Thursday - Kill The House Lights
Simon T Diplock
Post-hardcore innovators raid the vaults
"Every beat of the influential New Jersey group’s musical heart is covered here. Anyone who has kept tabs on Thursday since their 1997 beginnings will recognise the raw, uncut adrenaline of a demo version of ‘Wind Up’."
It’s always difficult to make things like this work. Whatever you want to call it - the career retrospective, the odds ‘n’ ends compilation, the heartless record label cash-in; a CD of rare tracks, b-sides and live cuts can easily add up to a pointless mess, doing nothing to get its subject new fans and more often than not leaving even the band’s most ardent admirers cold. Thursday though, make this look easy.For a start, every beat of the influential New Jersey group’s musical heart is covered here. Anyone who has kept tabs on Thursday since their 1997 beginnings will recognise the raw, uncut adrenaline of a demo version of ‘Wind Up’ (which eventually ended up on the band’s second and most-lauded long-player ‘Full Collapse’). Those who then followed their progress on to major label Island will hear a storming live version of ‘Signals…’ and wonder why the band didn’t take over the world like they were supposed to. And while new song ‘Ladies And Gentlemen…’ sees the band move back to Victory Records and their indie roots, it shakes and screams with a vision and ferocity that many thought Thursday had lost forever. And there’s more than music here too.
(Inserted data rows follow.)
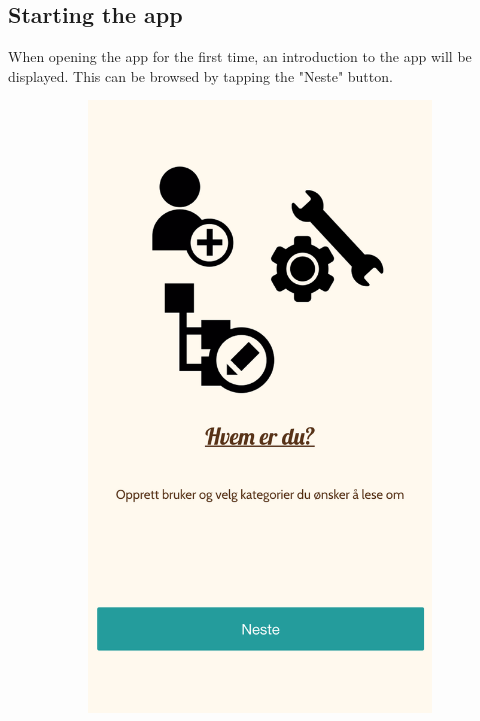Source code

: \begin{appendices}
\section{Starting the app}
When opening the app for the first time, an introduction to the app will be displayed. This can be browsed by tapping the "Neste" button. 
\begin{figure}[h!]
		\centering
		\begin{subfigure}[h]{0.32\textwidth}
			\includegraphics[width=\textwidth]{fig/screenshot_intro1}

\end{subfigure}
\end{figure}
\end{appendices}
The DVD portion of ‘Kill The House Lights’ is just as impressive as the audio. There’s a film, a look through Thursday’s surprisingly tumultuous history that features extensive interviews with record label folk, producers, friends and band members past and present (for some reason avoiding the fact that it was this band who first unleashed My Chemical Romance on to the world). There’s footage trawled up from when frontman Geoff Rickly was a sickly-looking teenager and the band were barely out of school that even die-hard fans will have never seen before. And there’s a more up-to-date hometown show that, despite a few nasty rumours floating about the blogosphere last year, proves Thursday are still very much alive and kicking.
‘Kill The House Lights’ then, not only proving that the career compilation can be a ridiculously easy and entertaining thing to get right, but more than enough to whet the appetite for whatever this powerful, inventive and underrated outfit do next.